Ironically enough, after that I also tried to encourage a young woman to consider applying for a management position in our company because I knew she was a good worker, she had the skills and metrics (ie. her work results were excellent) to do well in the job, and because at that level, although we'd never told women they couldn't apply, they just weren't applying!
Just so you know that I don't accept the idea that women can't or shouldn't have the right to go as far as they can in the workforce!
- Common SenseLv 78 years ago
Yes, claims of gender discrimination everyone knew were false, but nobody wanted to be seen as not taking women seriously.
I've seen many instances where a far more qualified male was not considered due to AA.
- Old's CoolLv 78 years ago
I was denied a landscaping job because I was "too pretty". Yes, he said that to my face. Yes, I had experience and referrals form landscaping work. Yes, it was illegal. Yes, I was too young to fight the system.
I also was asked illegal questions such as "What if you met a man and got married, would you have children?"
- ShadowCatLv 68 years ago
Yes and it was a male who discriminated against me.
- 8 years ago
Ive seen it in my work place. I had a really close friend. She was genderqueer.
Meaning if someone is genderqueer they may think of themselves as one or more of the following:
both man and woman
neither man nor woman
moving between genders (genderfluid)
third gender or other-gendered; includes those who do not place a name to their gender;
having an overlap of, or blurred lines between, gender identity and sexual orientation.
A male in the work place discriminated against her. There will be ignorance and bigotry everywhere!
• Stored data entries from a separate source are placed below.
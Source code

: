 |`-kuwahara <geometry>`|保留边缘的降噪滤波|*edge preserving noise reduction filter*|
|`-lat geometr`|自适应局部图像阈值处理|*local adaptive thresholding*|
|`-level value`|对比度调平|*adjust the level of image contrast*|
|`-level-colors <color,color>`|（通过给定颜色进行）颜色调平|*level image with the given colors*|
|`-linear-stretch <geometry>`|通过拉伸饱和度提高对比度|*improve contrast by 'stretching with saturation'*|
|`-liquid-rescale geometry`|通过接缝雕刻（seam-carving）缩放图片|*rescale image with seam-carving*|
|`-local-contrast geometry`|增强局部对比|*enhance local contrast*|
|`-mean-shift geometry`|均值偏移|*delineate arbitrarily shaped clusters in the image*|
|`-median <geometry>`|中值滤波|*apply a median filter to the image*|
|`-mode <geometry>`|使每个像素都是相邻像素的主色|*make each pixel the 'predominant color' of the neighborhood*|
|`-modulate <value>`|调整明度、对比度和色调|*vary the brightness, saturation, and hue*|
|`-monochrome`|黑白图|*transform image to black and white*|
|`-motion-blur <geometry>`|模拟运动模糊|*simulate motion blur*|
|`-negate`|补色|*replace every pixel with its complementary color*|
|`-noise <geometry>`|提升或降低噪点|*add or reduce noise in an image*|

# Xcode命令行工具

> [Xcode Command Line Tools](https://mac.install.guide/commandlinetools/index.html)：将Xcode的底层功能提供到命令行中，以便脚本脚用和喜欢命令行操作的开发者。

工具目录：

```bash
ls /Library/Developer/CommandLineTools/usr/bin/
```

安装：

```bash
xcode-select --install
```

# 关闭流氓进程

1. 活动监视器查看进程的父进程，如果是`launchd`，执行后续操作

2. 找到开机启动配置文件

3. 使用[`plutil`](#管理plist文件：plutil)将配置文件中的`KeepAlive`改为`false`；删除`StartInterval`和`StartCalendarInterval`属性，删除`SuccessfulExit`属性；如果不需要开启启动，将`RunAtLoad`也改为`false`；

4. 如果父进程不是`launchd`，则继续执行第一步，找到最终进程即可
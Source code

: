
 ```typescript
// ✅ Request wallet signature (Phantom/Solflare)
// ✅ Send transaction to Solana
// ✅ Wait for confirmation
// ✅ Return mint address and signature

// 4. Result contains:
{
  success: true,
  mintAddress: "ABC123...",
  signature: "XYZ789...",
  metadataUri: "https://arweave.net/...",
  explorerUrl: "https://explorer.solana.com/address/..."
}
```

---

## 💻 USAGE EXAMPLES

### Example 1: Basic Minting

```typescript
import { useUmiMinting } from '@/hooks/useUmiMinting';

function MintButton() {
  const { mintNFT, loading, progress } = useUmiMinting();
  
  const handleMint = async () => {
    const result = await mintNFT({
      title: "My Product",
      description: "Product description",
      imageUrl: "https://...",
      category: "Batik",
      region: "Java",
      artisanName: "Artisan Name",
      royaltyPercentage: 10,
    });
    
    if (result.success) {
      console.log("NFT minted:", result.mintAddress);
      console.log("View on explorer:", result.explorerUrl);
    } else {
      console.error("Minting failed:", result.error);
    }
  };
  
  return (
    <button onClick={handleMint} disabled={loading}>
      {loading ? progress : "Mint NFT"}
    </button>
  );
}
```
I encourage you to stay positive and dont let things like that affect you!
- angelaLv 78 years ago
Yes, I was passed over for promotion, forced to train some college boy (who later got the job I should have had), and was paid less than the men I worked with (doing the same damn job).
- Anonymous8 years ago
No, I've been denied a job because of my race/where I lived. The perp was a White American female.Source(s): I'm male, bi-racial.